━━━ GIVEN ENTRIES

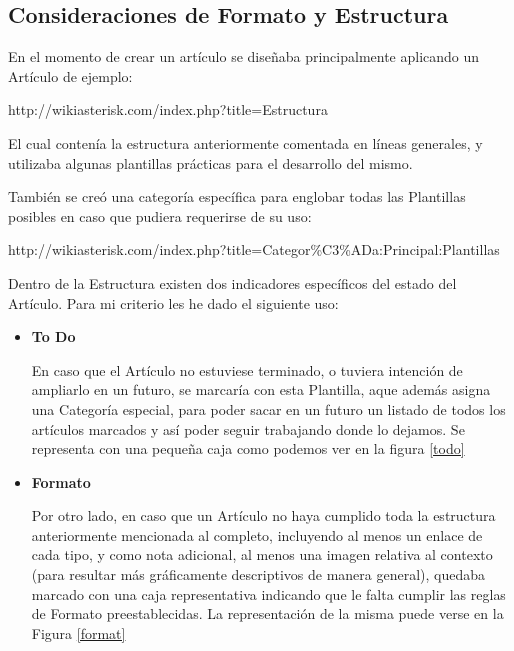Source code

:  \subsection{Consideraciones de Formato y Estructura}

 En el momento de crear un artículo se diseñaba principalmente aplicando un Artículo de ejemplo:

 http://wikiasterisk.com/index.php?title=Estructura

 El cual contenía la estructura anteriormente comentada en líneas generales, y utilizaba algunas plantillas prácticas para el desarrollo del mismo.

 También se creó una categoría específica para englobar todas las Plantillas posibles en caso que pudiera requerirse de su uso: 

 http://wikiasterisk.com/index.php?title=Categor\%C3\%ADa:Principal:Plantillas

 Dentro de la Estructura existen dos indicadores específicos del estado del Artículo. Para mi criterio les he dado el siguiente uso:

 \begin{itemize}
	  \setlength{\itemsep}{10pt}

 \item \textbf{To Do}
 
 En caso que el Artículo no estuviese terminado, o tuviera intención de ampliarlo en un futuro, se marcaría con esta Plantilla, aque además asigna una Categoría especial, para poder sacar en un futuro un listado de todos los artículos marcados y así poder seguir trabajando donde lo dejamos. Se representa con una pequeña caja como podemos ver en la figura \ref{todo}


\item \textbf{Formato}

Por otro lado, en caso que un Artículo no haya cumplido toda la estructura anteriormente mencionada al completo, incluyendo al menos un enlace de cada tipo, y como nota adicional, al menos una imagen relativa al contexto (para resultar más gráficamente descriptivos de manera general), quedaba marcado con una caja representativa indicando que le falta cumplir las reglas de Formato preestablecidas. La representación de la misma puede verse en la Figura \ref{format}


\end{itemize}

━━━━━━

### ACTION ITEM
Scan the entries above for lines with "Formato" in them, then report how many there are as a plain number.

### TASK ANSWER
3